Task directions> Search term "Benchmarks": copy each line of the data containing it.

================================

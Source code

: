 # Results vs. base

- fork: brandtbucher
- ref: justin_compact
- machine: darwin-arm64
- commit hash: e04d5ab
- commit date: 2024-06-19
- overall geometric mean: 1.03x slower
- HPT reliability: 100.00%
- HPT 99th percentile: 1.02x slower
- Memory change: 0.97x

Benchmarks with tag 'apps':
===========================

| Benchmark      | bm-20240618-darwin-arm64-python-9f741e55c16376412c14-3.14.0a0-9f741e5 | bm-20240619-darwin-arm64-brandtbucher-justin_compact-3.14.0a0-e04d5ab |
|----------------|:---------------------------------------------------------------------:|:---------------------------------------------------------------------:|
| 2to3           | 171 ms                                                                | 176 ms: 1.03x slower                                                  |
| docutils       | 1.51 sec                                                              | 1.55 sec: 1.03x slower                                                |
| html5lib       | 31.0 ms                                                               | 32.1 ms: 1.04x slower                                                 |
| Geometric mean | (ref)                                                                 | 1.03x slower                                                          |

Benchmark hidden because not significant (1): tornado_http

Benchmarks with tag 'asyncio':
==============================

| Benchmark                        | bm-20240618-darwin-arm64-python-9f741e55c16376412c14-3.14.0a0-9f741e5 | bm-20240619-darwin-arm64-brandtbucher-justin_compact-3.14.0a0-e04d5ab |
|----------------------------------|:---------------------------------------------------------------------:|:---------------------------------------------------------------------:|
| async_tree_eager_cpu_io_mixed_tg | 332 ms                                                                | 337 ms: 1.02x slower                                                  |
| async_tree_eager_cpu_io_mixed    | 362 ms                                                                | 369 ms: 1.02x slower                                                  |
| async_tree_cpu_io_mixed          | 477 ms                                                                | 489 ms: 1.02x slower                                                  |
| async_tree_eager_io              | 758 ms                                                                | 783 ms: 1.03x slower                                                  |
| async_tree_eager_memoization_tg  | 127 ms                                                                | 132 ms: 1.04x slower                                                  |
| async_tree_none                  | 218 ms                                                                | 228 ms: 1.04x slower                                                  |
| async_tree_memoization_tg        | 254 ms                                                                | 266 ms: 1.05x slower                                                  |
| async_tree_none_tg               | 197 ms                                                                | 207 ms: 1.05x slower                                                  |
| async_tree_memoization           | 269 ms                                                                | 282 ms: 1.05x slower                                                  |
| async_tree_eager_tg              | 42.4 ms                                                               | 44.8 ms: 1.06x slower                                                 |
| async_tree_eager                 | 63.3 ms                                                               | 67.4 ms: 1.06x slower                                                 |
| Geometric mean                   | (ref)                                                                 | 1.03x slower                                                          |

================================

Solution to the problem>
Benchmarks with tag 'apps':
Benchmarks with tag 'asyncio':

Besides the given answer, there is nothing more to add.